[REQUIREMENT]:
Which lines in the data below contain the word "desc"? Pull each of them out.

[ENTRIES PROVIDED]:
============

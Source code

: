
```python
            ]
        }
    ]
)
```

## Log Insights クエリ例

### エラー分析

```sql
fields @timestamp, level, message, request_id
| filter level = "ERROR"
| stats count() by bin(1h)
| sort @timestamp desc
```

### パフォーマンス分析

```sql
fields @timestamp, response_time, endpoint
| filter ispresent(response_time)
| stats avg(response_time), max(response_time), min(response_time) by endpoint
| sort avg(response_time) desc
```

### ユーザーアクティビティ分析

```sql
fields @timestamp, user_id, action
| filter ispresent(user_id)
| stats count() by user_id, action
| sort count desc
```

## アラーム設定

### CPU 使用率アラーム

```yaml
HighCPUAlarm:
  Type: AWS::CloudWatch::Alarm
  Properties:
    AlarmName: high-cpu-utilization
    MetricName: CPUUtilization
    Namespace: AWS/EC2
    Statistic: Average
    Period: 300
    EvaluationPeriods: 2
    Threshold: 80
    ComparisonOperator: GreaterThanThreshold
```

============

[EXPECTED ANSWER]:
| sort @timestamp desc
| sort avg(response_time) desc
| sort count desc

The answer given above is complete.